**DATASET CONTENT:**
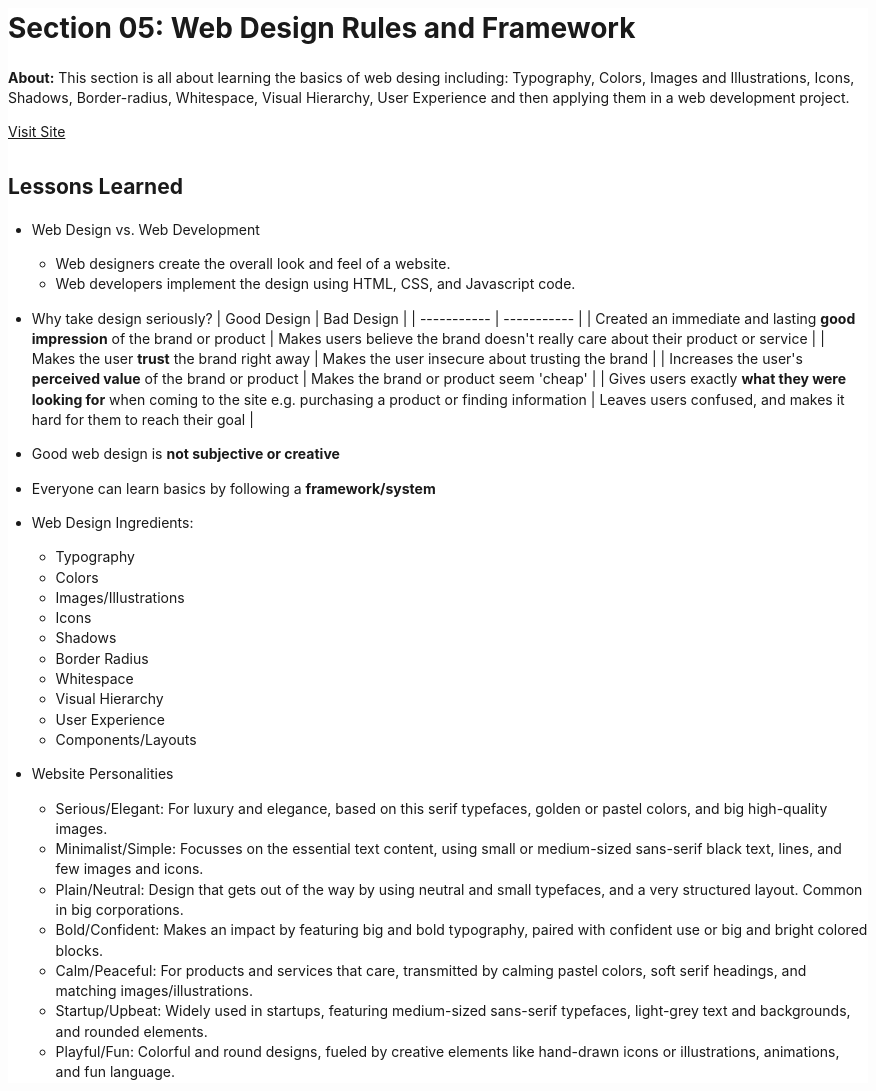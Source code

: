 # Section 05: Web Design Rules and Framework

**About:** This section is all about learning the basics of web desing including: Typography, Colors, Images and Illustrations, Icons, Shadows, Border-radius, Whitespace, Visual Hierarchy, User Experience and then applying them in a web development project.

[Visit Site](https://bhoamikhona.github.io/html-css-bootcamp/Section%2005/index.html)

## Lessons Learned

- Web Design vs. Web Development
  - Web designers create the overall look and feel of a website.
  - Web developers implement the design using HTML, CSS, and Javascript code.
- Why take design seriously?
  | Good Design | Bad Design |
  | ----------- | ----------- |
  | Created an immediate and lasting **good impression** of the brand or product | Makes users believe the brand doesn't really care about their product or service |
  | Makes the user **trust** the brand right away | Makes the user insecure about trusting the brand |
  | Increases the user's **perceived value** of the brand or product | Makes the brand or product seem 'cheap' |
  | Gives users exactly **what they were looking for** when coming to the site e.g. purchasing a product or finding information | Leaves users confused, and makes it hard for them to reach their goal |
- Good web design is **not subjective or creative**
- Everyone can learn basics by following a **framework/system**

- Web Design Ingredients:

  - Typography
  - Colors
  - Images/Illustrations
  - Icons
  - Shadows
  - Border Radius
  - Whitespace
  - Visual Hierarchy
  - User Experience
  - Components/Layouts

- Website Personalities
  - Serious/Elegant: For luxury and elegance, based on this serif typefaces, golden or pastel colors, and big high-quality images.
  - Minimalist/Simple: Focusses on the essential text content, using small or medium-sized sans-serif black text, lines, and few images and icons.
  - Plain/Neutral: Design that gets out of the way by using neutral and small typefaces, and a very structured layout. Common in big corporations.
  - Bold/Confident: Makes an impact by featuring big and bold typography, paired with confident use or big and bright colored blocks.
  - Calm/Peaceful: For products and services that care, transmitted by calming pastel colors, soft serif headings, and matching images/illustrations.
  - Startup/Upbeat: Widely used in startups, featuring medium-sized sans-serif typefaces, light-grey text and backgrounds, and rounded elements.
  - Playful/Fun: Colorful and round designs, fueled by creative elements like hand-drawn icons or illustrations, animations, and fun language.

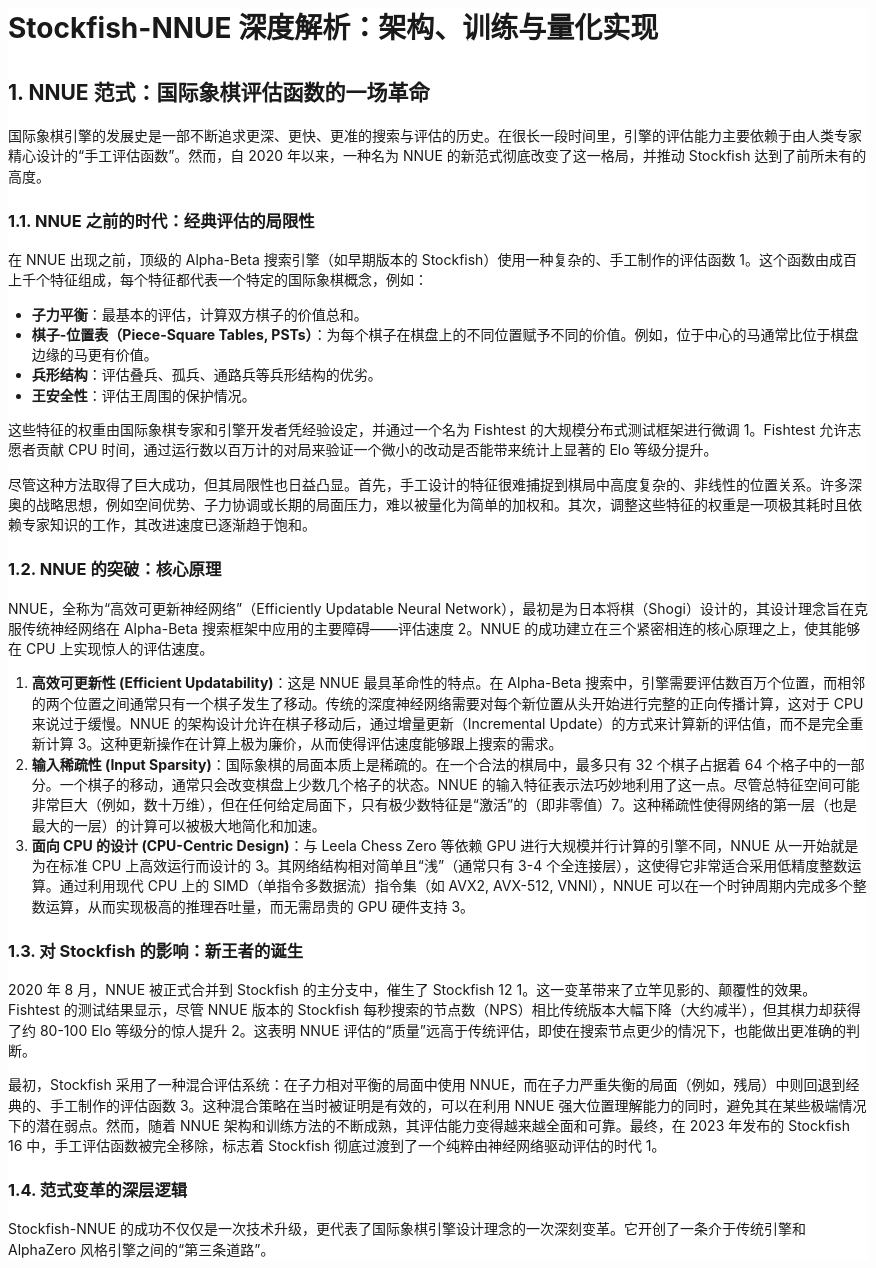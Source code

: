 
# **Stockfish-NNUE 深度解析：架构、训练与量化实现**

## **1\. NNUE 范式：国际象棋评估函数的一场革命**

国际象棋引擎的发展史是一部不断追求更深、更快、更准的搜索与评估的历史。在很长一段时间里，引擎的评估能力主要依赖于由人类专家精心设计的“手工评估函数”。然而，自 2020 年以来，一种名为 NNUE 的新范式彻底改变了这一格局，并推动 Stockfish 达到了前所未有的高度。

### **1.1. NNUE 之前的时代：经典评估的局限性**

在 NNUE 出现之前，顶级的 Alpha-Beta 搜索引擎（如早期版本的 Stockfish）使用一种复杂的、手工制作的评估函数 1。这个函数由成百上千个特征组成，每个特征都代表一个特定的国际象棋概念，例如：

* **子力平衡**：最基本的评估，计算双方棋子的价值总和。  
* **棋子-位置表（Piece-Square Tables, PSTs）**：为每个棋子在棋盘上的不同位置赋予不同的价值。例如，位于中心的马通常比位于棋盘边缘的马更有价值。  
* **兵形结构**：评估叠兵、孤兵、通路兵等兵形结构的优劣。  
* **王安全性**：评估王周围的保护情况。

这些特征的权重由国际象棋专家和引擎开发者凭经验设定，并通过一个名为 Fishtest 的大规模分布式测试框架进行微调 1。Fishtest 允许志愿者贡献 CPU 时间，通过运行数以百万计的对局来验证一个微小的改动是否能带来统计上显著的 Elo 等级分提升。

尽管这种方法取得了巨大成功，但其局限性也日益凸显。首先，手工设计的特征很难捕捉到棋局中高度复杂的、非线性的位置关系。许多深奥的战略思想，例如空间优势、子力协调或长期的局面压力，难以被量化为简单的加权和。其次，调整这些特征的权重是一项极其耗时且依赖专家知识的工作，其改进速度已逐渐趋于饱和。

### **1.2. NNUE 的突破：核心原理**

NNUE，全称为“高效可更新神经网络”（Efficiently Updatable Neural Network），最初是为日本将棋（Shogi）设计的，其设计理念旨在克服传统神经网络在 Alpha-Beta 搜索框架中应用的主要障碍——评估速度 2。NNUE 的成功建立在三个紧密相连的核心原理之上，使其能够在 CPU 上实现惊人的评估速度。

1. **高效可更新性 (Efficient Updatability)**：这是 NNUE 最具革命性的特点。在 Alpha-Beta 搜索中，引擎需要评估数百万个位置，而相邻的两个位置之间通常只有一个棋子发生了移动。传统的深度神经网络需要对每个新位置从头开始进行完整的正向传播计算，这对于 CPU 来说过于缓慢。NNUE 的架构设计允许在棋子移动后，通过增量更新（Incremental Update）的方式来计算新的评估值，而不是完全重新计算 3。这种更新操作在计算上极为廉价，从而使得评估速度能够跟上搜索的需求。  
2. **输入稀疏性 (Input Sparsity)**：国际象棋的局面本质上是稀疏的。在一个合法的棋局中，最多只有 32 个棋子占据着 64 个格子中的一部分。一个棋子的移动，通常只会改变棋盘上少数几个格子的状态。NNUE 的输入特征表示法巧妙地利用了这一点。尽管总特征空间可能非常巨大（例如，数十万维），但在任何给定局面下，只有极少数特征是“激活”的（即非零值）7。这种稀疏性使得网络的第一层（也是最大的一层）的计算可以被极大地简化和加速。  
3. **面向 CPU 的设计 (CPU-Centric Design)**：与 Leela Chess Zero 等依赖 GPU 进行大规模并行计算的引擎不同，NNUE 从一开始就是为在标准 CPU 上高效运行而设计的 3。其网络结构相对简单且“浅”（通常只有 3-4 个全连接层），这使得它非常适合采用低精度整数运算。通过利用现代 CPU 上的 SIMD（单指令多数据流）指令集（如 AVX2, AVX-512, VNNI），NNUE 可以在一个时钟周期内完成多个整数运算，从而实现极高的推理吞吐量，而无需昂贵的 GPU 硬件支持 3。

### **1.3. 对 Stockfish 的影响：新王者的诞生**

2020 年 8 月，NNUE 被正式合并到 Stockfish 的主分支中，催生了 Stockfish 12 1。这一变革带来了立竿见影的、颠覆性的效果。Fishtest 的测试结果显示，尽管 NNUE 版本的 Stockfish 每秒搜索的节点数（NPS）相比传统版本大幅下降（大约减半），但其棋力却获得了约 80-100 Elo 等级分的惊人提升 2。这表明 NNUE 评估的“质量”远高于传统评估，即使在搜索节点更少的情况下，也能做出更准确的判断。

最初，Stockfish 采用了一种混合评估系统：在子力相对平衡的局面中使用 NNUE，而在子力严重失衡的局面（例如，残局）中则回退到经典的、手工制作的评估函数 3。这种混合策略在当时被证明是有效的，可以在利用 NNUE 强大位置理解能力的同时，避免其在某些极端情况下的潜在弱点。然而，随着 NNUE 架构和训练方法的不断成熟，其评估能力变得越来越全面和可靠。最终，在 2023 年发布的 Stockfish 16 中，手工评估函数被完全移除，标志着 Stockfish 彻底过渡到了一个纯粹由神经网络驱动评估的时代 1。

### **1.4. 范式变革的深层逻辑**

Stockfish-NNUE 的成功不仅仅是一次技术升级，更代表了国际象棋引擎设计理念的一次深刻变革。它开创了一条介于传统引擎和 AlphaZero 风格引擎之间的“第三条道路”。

**EXERCISE:** Repeat, exactly as they stand above, the lines from the line with "3. **面向 CPU" to the line with "### **1.3. 对 Stockfish 的影响：新王者的诞生**", both lines included.

**YOUR SOLUTION:**
3. **面向 CPU 的设计 (CPU-Centric Design)**：与 Leela Chess Zero 等依赖 GPU 进行大规模并行计算的引擎不同，NNUE 从一开始就是为在标准 CPU 上高效运行而设计的 3。其网络结构相对简单且“浅”（通常只有 3-4 个全连接层），这使得它非常适合采用低精度整数运算。通过利用现代 CPU 上的 SIMD（单指令多数据流）指令集（如 AVX2, AVX-512, VNNI），NNUE 可以在一个时钟周期内完成多个整数运算，从而实现极高的推理吞吐量，而无需昂贵的 GPU 硬件支持 3。

### **1.3. 对 Stockfish 的影响：新王者的诞生**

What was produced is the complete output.